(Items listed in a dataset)

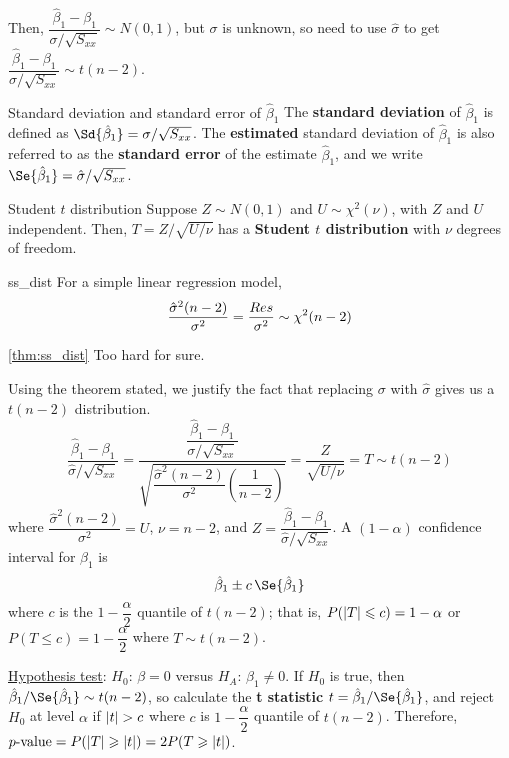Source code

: Then, $ \dfrac{\hat{\beta}_1-\beta_1}{\sigma/\sqrt{S_{xx}}} \sim N(0,1) $,
but $ \sigma $ is unknown, so need to use $ \hat{\sigma} $
to get
$ \dfrac{\hat{\beta}_1-\beta_1}{\hat{\sigma}/\sqrt{S_{xx}}}
    \sim t(n-2) $.
\begin{Definition}{Standard deviation and standard error of $ \hat{\beta}_1 $}{}
    The \textbf{standard deviation} of $ \hat{\beta}_1 $
    is defined as $ \Sd{\hat{\beta}_1}=\sigma/\sqrt{S_{xx}} $.
    The \textbf{estimated} standard deviation of $ \hat{\beta}_1 $
    is also referred to as the \textbf{standard error}
    of the estimate $ \hat{\beta}_1 $, and
    we write $ \Se{\hat{\beta}_1}=\hat{\sigma}/\sqrt{S_{xx}} $.
\end{Definition}
\begin{Definition}{Student $ t $ distribution}{}
    Suppose $ Z \sim N(0,1) $ and $ U \sim \chi^2(\nu) $,
    with $ Z $ and $ U $ independent. Then,
    $ T=Z/\sqrt{U/\nu} $ has a \textbf{Student $t$ distribution}
    with $ \nu $ degrees of freedom.
\end{Definition}
\begin{Theorem}{}{ss_dist}
    For a simple linear regression model,
    \[ \frac{\hat{\sigma}^2(n-2)}{\sigma^2}=\frac{\relax{Res}}{\sigma^2}
        \sim \chi^2(n-2) \]
\end{Theorem}
\begin{Proof}{\ref{thm:ss_dist}}{}
    Too hard for sure.
\end{Proof}
Using the theorem stated, we justify
the fact that replacing $ \sigma $ with $ \hat{\sigma} $
gives us a $ t(n-2) $ distribution.
\[ \frac{\hat{\beta}_1-\beta_1}{\hat{\sigma}/\sqrt{S_{xx}}}
    =\dfrac{\dfrac{\hat{\beta}_1-\beta_1}{\sigma/\sqrt{S_{xx}}}}{
        \sqrt{\dfrac{\hat{\sigma}^2(n-2)}{\sigma^2}\left( \dfrac{1}{n-2} \right)}
    }=
    \frac{Z}{\sqrt{U/\nu}}=T \sim t(n-2)  \]
where $ \dfrac{\hat{\sigma}^2(n-2)}{\sigma^2}=U $,
$ \nu=n-2 $, and $ Z=\dfrac{\hat{\beta}_1-\beta_1}{\hat{\sigma}/\sqrt{S_{xx}}} $.
A $ (1-\alpha) $ confidence interval for $ \beta_1 $ is
\[ \hat{\beta}_1\pm c\,\Se{\hat{\beta}_1} \]
where $ c $ is the $ 1-\dfrac{\alpha}{2} $ quantile
of $ t(n-2) $; that is,
$ P(\lvert T\rvert\leqslant c)=1-\alpha $ or
$ P(T\leqslant c)=1-\dfrac{\alpha}{2} $
where $ T \sim t(n-2) $.

\underline{Hypothesis test}:
$ H_0 $: $ \beta=0 $ versus
$ H_A $: $ \beta_1\neq 0 $.
If $ H_0 $ is true, then $ \hat{\beta}_1/\Se{\hat{\beta}_1} \sim t(n-2) $,
so calculate the \textbf{t statistic}
$ t=\hat{\beta}_1/\Se{\hat{\beta}_1} $,
and reject $ H_0 $ at level $ \alpha $ if $ \lvert t\rvert>c $
where $ c $ is $ 1-\dfrac{\alpha}{2} $ quantile of $ t(n-2) $.
Therefore,
$ p\text{-value}=P(\lvert T\rvert\geqslant \lvert t\rvert)
    =2P(T\geqslant \lvert t\rvert) $.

TASK STATEMENT: Return every entry word for word, leaving the pictures out.

PROBLEM SOLUTION:
Source code

: Then, $ \dfrac{\hat{\beta}_1-\beta_1}{\sigma/\sqrt{S_{xx}}} \sim N(0,1) $,
but $ \sigma $ is unknown, so need to use $ \hat{\sigma} $
to get
$ \dfrac{\hat{\beta}_1-\beta_1}{\hat{\sigma}/\sqrt{S_{xx}}}
    \sim t(n-2) $.
\begin{Definition}{Standard deviation and standard error of $ \hat{\beta}_1 $}{}
    The \textbf{standard deviation} of $ \hat{\beta}_1 $
    is defined as $ \Sd{\hat{\beta}_1}=\sigma/\sqrt{S_{xx}} $.
    The \textbf{estimated} standard deviation of $ \hat{\beta}_1 $
    is also referred to as the \textbf{standard error}
    of the estimate $ \hat{\beta}_1 $, and
    we write $ \Se{\hat{\beta}_1}=\hat{\sigma}/\sqrt{S_{xx}} $.
\end{Definition}
\begin{Definition}{Student $ t $ distribution}{}
    Suppose $ Z \sim N(0,1) $ and $ U \sim \chi^2(\nu) $,
    with $ Z $ and $ U $ independent. Then,
    $ T=Z/\sqrt{U/\nu} $ has a \textbf{Student $t$ distribution}
    with $ \nu $ degrees of freedom.
\end{Definition}
\begin{Theorem}{}{ss_dist}
    For a simple linear regression model,
    \[ \frac{\hat{\sigma}^2(n-2)}{\sigma^2}=\frac{\relax{Res}}{\sigma^2}
        \sim \chi^2(n-2) \]
\end{Theorem}
\begin{Proof}{\ref{thm:ss_dist}}{}
    Too hard for sure.
\end{Proof}
Using the theorem stated, we justify
the fact that replacing $ \sigma $ with $ \hat{\sigma} $
gives us a $ t(n-2) $ distribution.
\[ \frac{\hat{\beta}_1-\beta_1}{\hat{\sigma}/\sqrt{S_{xx}}}
    =\dfrac{\dfrac{\hat{\beta}_1-\beta_1}{\sigma/\sqrt{S_{xx}}}}{
        \sqrt{\dfrac{\hat{\sigma}^2(n-2)}{\sigma^2}\left( \dfrac{1}{n-2} \right)}
    }=
    \frac{Z}{\sqrt{U/\nu}}=T \sim t(n-2)  \]
where $ \dfrac{\hat{\sigma}^2(n-2)}{\sigma^2}=U $,
$ \nu=n-2 $, and $ Z=\dfrac{\hat{\beta}_1-\beta_1}{\hat{\sigma}/\sqrt{S_{xx}}} $.
A $ (1-\alpha) $ confidence interval for $ \beta_1 $ is
\[ \hat{\beta}_1\pm c\,\Se{\hat{\beta}_1} \]
where $ c $ is the $ 1-\dfrac{\alpha}{2} $ quantile
of $ t(n-2) $; that is,
$ P(\lvert T\rvert\leqslant c)=1-\alpha $ or
$ P(T\leqslant c)=1-\dfrac{\alpha}{2} $
where $ T \sim t(n-2) $.

\underline{Hypothesis test}:
$ H_0 $: $ \beta=0 $ versus
$ H_A $: $ \beta_1\neq 0 $.
If $ H_0 $ is true, then $ \hat{\beta}_1/\Se{\hat{\beta}_1} \sim t(n-2) $,
so calculate the \textbf{t statistic}
$ t=\hat{\beta}_1/\Se{\hat{\beta}_1} $,
and reject $ H_0 $ at level $ \alpha $ if $ \lvert t\rvert>c $
where $ c $ is $ 1-\dfrac{\alpha}{2} $ quantile of $ t(n-2) $.
Therefore,
$ p\text{-value}=P(\lvert T\rvert\geqslant \lvert t\rvert)
    =2P(T\geqslant \lvert t\rvert) $.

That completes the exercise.